EXERCISE BRIEF: In the records below, find each line with the word "Authentication" and copy it.

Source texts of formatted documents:
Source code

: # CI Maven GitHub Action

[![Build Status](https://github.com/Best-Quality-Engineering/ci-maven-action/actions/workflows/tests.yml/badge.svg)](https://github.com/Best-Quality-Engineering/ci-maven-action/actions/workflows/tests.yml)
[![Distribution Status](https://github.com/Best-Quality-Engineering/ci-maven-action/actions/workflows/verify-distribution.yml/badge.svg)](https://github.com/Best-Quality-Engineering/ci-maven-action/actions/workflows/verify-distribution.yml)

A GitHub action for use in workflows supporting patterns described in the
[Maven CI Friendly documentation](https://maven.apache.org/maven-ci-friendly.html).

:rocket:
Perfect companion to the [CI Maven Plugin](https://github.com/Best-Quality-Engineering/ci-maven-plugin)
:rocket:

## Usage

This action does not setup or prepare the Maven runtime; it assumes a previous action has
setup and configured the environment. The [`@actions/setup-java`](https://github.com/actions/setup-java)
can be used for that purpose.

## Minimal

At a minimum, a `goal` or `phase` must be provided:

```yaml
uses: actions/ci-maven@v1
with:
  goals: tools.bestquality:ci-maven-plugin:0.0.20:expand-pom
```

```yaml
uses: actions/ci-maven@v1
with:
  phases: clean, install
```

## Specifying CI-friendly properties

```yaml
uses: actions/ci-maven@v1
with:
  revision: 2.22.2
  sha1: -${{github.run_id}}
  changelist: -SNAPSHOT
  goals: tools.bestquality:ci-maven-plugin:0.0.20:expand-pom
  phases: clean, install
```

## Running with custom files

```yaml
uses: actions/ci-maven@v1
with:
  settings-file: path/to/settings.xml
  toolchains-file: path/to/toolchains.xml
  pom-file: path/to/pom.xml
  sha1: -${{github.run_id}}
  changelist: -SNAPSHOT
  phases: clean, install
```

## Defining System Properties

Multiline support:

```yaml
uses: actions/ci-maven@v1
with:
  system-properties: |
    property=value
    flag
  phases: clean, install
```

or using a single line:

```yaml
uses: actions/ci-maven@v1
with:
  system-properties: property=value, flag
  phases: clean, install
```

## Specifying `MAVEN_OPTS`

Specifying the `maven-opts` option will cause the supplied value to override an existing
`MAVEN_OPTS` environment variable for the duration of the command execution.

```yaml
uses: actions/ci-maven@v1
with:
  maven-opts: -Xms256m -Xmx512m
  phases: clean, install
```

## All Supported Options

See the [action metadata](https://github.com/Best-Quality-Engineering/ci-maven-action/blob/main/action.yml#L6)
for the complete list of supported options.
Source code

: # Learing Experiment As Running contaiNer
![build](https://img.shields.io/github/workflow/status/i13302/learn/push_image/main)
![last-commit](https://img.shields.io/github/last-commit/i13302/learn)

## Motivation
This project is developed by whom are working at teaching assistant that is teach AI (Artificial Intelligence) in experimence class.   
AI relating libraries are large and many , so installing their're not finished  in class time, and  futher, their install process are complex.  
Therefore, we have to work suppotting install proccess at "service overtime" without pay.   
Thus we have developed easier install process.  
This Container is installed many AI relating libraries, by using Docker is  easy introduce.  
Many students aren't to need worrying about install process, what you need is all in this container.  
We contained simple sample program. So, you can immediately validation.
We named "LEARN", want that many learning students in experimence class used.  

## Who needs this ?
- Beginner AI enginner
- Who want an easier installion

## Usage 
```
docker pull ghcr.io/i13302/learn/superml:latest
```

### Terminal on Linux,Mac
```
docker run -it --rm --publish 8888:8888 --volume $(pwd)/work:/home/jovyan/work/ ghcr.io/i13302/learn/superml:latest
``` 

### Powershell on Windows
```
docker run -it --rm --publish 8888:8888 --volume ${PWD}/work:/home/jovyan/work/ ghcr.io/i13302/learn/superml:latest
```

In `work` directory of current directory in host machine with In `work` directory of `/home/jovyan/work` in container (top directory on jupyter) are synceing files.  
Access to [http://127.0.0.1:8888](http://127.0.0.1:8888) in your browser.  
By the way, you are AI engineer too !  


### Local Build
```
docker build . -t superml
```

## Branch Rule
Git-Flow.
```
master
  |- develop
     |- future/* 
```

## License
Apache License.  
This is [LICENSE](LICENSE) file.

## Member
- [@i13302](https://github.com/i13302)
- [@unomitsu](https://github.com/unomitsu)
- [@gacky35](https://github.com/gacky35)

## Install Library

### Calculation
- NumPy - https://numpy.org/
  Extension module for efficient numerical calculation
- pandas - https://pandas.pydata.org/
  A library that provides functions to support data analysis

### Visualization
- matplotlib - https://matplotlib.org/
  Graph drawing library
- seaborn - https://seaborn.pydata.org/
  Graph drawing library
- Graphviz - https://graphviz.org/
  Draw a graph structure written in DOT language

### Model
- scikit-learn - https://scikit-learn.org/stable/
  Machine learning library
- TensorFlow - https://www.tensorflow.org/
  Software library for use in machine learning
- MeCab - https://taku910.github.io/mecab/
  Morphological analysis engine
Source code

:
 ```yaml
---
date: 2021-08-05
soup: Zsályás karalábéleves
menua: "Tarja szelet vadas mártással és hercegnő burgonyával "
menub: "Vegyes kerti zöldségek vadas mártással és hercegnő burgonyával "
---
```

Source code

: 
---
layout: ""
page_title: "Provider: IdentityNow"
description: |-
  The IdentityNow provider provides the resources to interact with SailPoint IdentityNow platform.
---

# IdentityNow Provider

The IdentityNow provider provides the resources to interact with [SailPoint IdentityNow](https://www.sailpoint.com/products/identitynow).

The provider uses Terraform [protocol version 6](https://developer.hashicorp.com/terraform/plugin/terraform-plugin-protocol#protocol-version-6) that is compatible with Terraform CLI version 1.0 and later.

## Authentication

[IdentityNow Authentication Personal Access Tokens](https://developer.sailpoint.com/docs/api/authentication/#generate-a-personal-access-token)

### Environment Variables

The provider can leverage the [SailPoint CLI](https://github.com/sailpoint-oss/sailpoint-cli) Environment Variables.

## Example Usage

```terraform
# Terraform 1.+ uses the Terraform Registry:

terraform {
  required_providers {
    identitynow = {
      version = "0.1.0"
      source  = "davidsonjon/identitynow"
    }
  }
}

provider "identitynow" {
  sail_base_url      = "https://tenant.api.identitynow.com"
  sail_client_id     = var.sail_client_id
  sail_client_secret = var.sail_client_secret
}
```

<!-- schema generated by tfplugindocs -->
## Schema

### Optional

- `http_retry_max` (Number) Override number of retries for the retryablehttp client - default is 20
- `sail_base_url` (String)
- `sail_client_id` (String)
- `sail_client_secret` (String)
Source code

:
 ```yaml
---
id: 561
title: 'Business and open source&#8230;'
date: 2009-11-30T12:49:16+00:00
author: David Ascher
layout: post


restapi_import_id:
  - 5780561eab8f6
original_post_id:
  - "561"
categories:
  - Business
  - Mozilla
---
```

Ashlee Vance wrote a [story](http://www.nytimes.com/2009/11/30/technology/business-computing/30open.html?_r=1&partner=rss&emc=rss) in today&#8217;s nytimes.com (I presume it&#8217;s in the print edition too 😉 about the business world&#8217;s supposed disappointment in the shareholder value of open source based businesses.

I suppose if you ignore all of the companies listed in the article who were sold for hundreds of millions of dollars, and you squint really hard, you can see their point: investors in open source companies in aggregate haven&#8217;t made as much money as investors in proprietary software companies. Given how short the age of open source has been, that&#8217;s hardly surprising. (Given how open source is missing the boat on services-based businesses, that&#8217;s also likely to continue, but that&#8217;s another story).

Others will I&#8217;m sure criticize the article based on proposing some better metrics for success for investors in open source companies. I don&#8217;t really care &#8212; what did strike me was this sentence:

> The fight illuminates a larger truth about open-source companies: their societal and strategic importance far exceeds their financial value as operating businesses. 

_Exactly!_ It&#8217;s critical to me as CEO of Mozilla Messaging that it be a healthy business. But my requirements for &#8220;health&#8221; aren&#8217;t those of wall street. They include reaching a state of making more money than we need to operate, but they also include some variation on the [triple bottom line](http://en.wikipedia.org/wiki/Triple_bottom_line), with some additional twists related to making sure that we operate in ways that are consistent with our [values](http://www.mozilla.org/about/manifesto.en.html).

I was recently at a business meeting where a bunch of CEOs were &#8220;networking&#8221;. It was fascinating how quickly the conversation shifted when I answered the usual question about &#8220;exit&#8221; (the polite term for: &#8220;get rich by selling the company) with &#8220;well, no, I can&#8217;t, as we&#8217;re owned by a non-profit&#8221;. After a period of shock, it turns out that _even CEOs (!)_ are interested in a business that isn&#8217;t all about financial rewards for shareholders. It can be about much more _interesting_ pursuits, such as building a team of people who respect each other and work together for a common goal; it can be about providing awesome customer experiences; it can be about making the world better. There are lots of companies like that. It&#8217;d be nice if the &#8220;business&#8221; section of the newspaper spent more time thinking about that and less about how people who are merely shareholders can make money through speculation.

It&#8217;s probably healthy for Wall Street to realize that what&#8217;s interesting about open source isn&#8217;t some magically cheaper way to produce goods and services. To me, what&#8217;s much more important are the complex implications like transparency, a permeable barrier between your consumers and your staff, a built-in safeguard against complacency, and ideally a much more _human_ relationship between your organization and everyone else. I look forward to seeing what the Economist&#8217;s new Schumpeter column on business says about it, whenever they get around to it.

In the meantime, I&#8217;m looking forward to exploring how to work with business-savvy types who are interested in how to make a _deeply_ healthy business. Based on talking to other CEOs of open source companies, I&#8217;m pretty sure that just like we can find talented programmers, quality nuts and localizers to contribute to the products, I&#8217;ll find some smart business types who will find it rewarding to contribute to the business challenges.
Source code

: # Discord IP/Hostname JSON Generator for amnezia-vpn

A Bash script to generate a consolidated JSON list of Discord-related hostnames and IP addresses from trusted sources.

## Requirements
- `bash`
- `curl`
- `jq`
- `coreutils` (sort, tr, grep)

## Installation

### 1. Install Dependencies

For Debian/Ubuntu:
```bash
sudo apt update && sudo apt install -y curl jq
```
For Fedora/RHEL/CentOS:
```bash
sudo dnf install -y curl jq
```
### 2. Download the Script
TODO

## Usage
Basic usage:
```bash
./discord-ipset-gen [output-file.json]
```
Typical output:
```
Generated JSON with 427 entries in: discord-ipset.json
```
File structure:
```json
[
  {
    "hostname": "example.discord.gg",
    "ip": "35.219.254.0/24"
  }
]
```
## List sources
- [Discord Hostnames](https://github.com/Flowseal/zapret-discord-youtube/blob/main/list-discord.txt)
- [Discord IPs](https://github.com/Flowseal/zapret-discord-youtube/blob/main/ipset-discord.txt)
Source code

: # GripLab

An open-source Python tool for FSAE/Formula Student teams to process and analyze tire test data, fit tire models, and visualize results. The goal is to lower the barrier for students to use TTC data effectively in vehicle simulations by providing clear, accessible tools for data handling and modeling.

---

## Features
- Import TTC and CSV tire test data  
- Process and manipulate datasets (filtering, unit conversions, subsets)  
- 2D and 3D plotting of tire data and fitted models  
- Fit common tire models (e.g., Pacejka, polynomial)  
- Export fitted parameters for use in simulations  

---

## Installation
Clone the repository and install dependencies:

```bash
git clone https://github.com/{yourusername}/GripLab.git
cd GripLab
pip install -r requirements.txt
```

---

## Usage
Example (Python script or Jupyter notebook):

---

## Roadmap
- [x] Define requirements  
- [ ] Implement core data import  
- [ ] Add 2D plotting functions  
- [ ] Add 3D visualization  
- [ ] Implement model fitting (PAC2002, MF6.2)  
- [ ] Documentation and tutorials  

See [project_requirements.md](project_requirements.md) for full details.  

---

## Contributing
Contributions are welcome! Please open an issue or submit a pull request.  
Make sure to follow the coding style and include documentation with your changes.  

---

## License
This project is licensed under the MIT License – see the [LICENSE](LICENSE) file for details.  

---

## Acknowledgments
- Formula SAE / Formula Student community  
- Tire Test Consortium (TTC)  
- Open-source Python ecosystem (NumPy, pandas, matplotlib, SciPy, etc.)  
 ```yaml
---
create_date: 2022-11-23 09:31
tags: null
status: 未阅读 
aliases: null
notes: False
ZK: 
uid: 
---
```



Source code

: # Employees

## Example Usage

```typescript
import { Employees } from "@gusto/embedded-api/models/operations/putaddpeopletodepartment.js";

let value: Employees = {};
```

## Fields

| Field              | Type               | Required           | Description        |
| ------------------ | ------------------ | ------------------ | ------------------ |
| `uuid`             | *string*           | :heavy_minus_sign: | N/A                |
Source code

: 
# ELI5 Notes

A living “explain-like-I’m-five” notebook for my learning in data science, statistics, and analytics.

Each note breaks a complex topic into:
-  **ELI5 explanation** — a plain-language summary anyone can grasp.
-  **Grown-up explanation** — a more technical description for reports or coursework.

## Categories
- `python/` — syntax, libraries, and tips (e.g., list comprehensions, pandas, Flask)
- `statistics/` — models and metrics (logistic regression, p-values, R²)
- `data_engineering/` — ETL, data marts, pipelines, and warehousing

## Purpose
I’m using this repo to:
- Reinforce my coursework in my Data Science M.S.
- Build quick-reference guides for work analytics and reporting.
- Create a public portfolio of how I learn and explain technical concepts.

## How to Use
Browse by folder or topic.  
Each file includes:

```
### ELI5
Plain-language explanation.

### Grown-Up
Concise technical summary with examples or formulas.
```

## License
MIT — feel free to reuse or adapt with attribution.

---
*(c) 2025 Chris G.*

EXERCISE RESPONSE:
## Authentication
[IdentityNow Authentication Personal Access Tokens](https://developer.sailpoint.com/docs/api/authentication/#generate-a-personal-access-token)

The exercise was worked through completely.